What to stream: Tom Hardy’s ‘Taboo’ on Hulu, plus ‘Dinner’ on Netflix, Brad Pitt as ‘Jesse James’ on Amazon, and more

Tom Hardy stars in the British/American co-production he created with Steven Knight

Here’s what’s new and ready to stream now on Netflix, Amazon Prime, Hulu, HBO Now, Showtime Anytime, FilmStruck, video-on-demand, and other streaming services …

Actor Tom Hardy developed the dark and gritty historical TV series Taboo, a British-American co-production about half-Welsh, half-Native American sailor James Delaney (Hardy) who challenges the British shipping monopoly in 1814, with his father Chip Hardy and writer/filmmaker Steven Knight.

Delaney strides into London after his sojourn in the New World, with tattoos from his travels visible under his beaten top hat and heavy topcoat, and claims the inheritance of the recently-deceased father. He’s the wild man in polite society, brooding and dour and dark, and he relishes the affront he represents to the power wielded by the rich and aristocratic. It’s a slow-moving story that straddles the upper-echelons of corporate and royal power (Britain’s fortunes are helplessly entwined with that of the East India Tea Company) and the grime and mud of street, where Delaney recruits his team in his war against the rich.

Jonathan Pryce, Oona Chaplin, Stephen Graham, Franka Potente, and Michael Kelly co-star, and Mark Gatiss plays the foppish Prince Regent.

For more on the series, read Matt Zoller Seitz at Vulture or Sophie Gilbert at The Atlantic.

The mix of political conspiracy, corporate thriller, and gangster drama played on FX in the U.S. and a second season is slated for 2018.

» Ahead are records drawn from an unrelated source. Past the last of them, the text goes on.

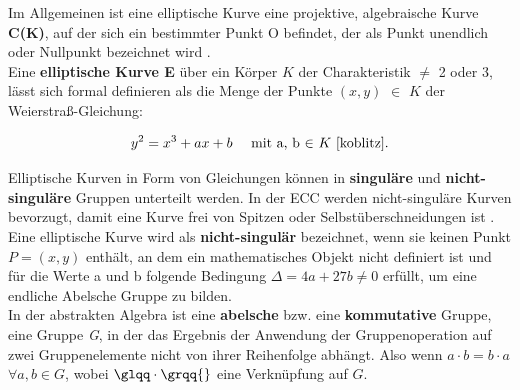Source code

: Im Allgemeinen ist eine elliptische Kurve eine projektive, algebraische Kurve \textbf{C(K)}, auf der sich ein bestimmter Punkt O befindet, der als Punkt unendlich oder Nullpunkt bezeichnet wird \cite{GaMoDa}.\\

Eine \textbf{elliptische Kurve E} über ein Körper $ K $ der Charakteristik $ \neq $
2 oder 3, lässt sich formal definieren als die Menge der Punkte
$ (x, y) $ $ \in $ \( K \)  der Weierstraß-Gleichung:

\begin{ceqn}

\begin{equation}
       y^2 = x^3 + ax + b \quad 
       \text{ mit a, b $ \in $ $ K $           \cite{koblitz}.}
\end{equation} 

\end{ceqn}

Elliptische Kurven in Form von Gleichungen können in \textbf{singuläre} und \textbf{nicht-singuläre} Gruppen unterteilt werden. In der ECC werden nicht-singuläre Kurven bevorzugt, damit eine Kurve frei von Spitzen oder Selbstüberschneidungen ist \cite{razad}.\\

Eine elliptische Kurve wird als \textbf{nicht-singulär} bezeichnet,
wenn sie keinen Punkt $ P = (x, y) $ enthält, an dem ein
mathematisches Objekt nicht definiert ist \cite{werner} und für
die Werte a und b folgende Bedingung $ \Delta = 4a + 27b \neq 0
$ erfüllt, um eine endliche Abelsche Gruppe zu bilden.\\

In der abstrakten Algebra ist eine \textbf{abelsche} bzw. eine
\textbf{kommutative} Gruppe, eine Gruppe \textit{G}, in der das
Ergebnis der Anwendung der Gruppenoperation auf zwei
Gruppenelemente nicht von ihrer Reihenfolge abhängt. Also wenn \(a \cdot b = b \cdot a\) \quad \(\forall a, b \in \textit{G}\), wobei \(\glqq \cdot \grqq{}\) eine Verknüpfung auf $\textit{G}$.\\

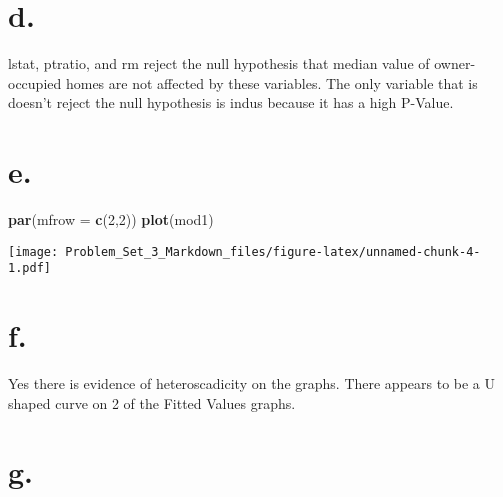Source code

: \documentclass[]{article}
\newenvironment{Shaded}{\begin{snugshade}}{\end{snugshade}}
\newcommand{\KeywordTok}[1]{\textcolor[rgb]{0.13,0.29,0.53}{\textbf{#1}}}
\newcommand{\DataTypeTok}[1]{\textcolor[rgb]{0.13,0.29,0.53}{#1}}
\newcommand{\DecValTok}[1]{\textcolor[rgb]{0.00,0.00,0.81}{#1}}
\newcommand{\StringTok}[1]{\textcolor[rgb]{0.31,0.60,0.02}{#1}}
\newcommand{\OperatorTok}[1]{\textcolor[rgb]{0.81,0.36,0.00}{\textbf{#1}}}
\newcommand{\NormalTok}[1]{#1}
\begin{document}
\section{d.}\label{d.}

lstat, ptratio, and rm reject the null hypothesis that median value of
owner-occupied homes are not affected by these variables. The only
variable that is doesn't reject the null hypothesis is indus because it
has a high P-Value.

\section{e.}\label{e.}

\begin{Shaded}
\begin{Highlighting}[]
\KeywordTok{par}\NormalTok{(}\DataTypeTok{mfrow =} \KeywordTok{c}\NormalTok{(}\DecValTok{2}\NormalTok{,}\DecValTok{2}\NormalTok{))}
\KeywordTok{plot}\NormalTok{(mod1)}
\end{Highlighting}
\end{Shaded}

\texttt{[image: Problem\_Set\_3\_Markdown\_files/figure-latex/unnamed-chunk-4-1.pdf]}

\section{f.}\label{f.}

Yes there is evidence of heteroscadicity on the graphs. There appears to
be a U shaped curve on 2 of the Fitted Values graphs.

\section{g.}\label{g.}

\begin{Shaded}
\end{Shaded}
\end{document}
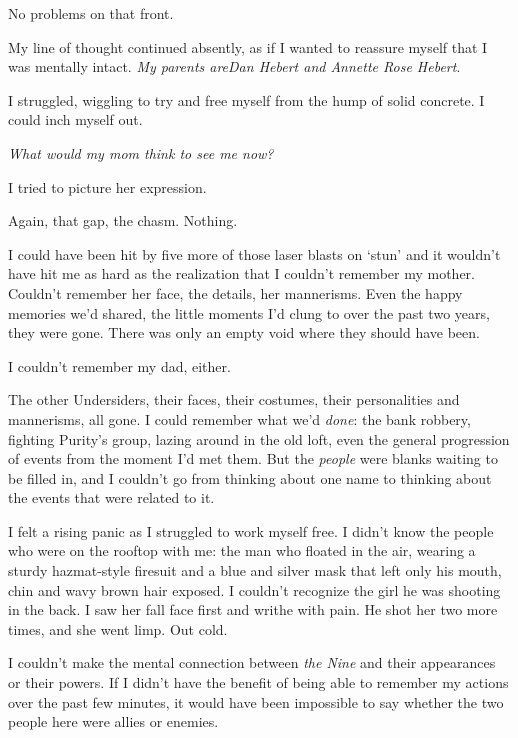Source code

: No problems on that front.



My line of thought continued absently, as if I wanted to reassure myself that I was mentally intact.  \emph{My parents are}\emph{Dan Hebert and Annette Rose Hebert}.



I struggled, wiggling to try and free myself from the hump of solid concrete.  I could inch myself out.



\emph{What would my mom think to see me now?}



I tried to picture her expression.



Again, that gap, the chasm.  Nothing.



I could have been hit by five more of those laser blasts on `stun' and it wouldn't have hit me as hard as the realization that I couldn't remember my mother.  Couldn't remember her face, the details, her mannerisms.  Even the happy memories we'd shared, the little moments I'd clung to over the past two years, they were gone.  There was only an empty void where they should have been.



I couldn't remember my dad, either.



The other Undersiders, their faces, their costumes, their personalities and mannerisms, all gone.  I could remember what we'd \emph{done}: the bank robbery, fighting Purity's group, lazing around in the old loft, even the general progression of events from the moment I'd met them.  But the \emph{people} were blanks waiting to be filled in, and I couldn't go from thinking about one name to thinking about the events that were related to it.



I felt a rising panic as I struggled to work myself free.  I didn't know the people who were on the rooftop with me: the man who floated in the air, wearing a sturdy hazmat-style firesuit and a blue and silver mask that left only his mouth, chin and wavy brown hair exposed.  I couldn't recognize the girl he was shooting in the back.  I saw her fall face first and writhe with pain.  He shot her two more times, and she went limp.  Out cold.



I couldn't make the mental connection between \emph{the Nine} and their appearances or their powers.  If I didn't have the benefit of being able to remember my actions over the past few minutes, it would have been impossible to say whether the two people here were allies or enemies.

8 episodes. Watch it on Hulu

Pay-Per-View / Video-On-Demand

Aubrey Plaza is a stalker and Elizabeth Olsen her celebrity obsession in the social media satire Ingrid Goes West (2017, R), a dark comedy about confusing “likes” for friendship.

The Glass Castle (2017, PG-13), based on the best-selling memoir by Jeannette Walls, stars Brie Larson as a writer coming to terms with her rough childhood and dysfunctional parents (Woody Harrelson and Naomi Watts).

For kids, Cars 3 (2017, G) takes one more lap around Pixar’s animated franchise of talking race cars.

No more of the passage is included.